This is called a ‘Residual Plot’. The x-axis marks the predicted values of ‘finish_time’. The y-axis marks the residuals or errors between the predicted values on the regression line and the corresponding observed values at that same x position. Between each observed and predicted value, there is some error and that error is the residual.

This plot is meant to confirm one of several assumptions that we make, whether or not we know it, when we construct a linear regression model. The assumption here is that of linearity. We assume that the data we have will fit in a linear model. When we consult the residual plot, we want to see a dispersion of points that is seemingly random around the red horizontal line. In addition, we want to see that the red line is in fact horizontal with little to no sloping. Both of these things we see in this plot. The points look to be slightly more concentrated above the line but they don’t follow any geometric pattern and the red horizontal line is completely flat if not a little wavy. This means that a linear regression model is appropriate for the data. Our assumption of linearity has been met.

Lets address the fact that the points look to be clustered into 8 groups. I would not consider this to be a pattern which disproves linearity. I believe the culprit to be the fact that within any official horse race, you have a specific race of a specific class with a specific breed of horses racing on a specific type of track of a specific distance. And due to the niche of each race, you are bound to have horses that will finish the race at relativity similar times which could explain why the points cluster around the finish times that they do in the residual plot above.

Normal Q-Q

The y-axis of this plot marks the ordered, observed, standardized residuals while the x-axis marks the ordered, theoretical residuals. This plot serves to check the assumption that the data we acquired comes from a normally distributed population. Ideally, the points would align along a straight, diagonal path from the origin with a slope of +1. This would confirm that the data is, more or less, from a normally distributed population.
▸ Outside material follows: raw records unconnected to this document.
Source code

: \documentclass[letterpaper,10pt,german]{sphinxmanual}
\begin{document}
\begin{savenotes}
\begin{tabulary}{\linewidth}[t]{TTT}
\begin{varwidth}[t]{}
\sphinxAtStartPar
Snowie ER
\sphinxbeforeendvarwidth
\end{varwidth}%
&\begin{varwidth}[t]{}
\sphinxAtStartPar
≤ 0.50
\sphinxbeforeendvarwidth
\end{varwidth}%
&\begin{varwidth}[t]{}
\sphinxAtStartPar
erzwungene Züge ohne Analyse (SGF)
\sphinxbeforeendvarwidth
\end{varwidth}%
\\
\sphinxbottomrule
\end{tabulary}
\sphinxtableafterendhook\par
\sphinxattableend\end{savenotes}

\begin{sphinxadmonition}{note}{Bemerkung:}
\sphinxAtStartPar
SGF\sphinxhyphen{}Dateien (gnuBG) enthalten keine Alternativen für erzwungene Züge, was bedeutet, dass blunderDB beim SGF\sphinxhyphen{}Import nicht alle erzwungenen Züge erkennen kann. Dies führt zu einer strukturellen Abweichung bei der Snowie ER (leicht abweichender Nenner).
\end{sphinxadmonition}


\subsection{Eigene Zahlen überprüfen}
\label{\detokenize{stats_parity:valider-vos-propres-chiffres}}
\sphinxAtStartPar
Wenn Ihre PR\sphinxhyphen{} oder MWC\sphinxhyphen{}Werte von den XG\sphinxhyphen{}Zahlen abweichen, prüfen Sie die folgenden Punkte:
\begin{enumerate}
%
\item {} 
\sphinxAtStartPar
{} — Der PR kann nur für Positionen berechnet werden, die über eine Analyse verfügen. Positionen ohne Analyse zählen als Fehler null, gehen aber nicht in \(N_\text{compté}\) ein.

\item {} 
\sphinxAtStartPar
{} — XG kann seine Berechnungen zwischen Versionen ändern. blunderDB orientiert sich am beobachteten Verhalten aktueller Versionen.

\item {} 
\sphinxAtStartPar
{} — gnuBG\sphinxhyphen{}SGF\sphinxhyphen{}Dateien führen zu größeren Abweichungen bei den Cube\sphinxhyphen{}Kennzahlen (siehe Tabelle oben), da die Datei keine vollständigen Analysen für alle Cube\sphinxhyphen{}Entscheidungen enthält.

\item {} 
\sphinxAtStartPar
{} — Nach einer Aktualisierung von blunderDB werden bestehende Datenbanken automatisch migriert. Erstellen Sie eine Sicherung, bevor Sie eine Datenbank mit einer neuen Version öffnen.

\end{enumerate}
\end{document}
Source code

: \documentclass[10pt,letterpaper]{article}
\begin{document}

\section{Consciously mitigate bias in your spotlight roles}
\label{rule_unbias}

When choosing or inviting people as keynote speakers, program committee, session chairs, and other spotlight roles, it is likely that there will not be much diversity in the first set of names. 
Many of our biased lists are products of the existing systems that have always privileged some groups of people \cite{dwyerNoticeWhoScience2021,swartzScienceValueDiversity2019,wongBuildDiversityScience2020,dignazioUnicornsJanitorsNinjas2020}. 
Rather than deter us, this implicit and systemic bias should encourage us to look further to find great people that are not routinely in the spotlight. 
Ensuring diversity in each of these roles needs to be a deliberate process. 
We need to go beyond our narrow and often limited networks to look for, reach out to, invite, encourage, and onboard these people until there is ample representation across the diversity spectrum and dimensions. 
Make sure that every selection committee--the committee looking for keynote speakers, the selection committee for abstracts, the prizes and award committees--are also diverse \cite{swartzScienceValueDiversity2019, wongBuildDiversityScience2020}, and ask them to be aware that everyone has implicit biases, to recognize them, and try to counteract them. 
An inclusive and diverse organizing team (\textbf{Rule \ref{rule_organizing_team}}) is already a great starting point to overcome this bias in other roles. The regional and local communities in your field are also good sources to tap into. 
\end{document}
Our plot shows a practically horizontal line with subtle curves on the ends. This plot is described to have “heavy tails”. The points fall along a line in the middle of the graph but curve off in the extremities. A plot that exhibits this behavior usually means that the data has more extreme values than if they truly came from a normal distribution.

Despite the fact that our data does not seem to come from a normal distribution, this is of little consequence to us. Least square regression models provide the best linear, unbiased estimator no matter the distribution it comes from. This plot is used more so to show that the data is from a normal distribution but the assumption of normality is not a requirement for usage of a linear regression model.

Results: But Can it Predict?

# Prediction.
pred <- predict(fit, test)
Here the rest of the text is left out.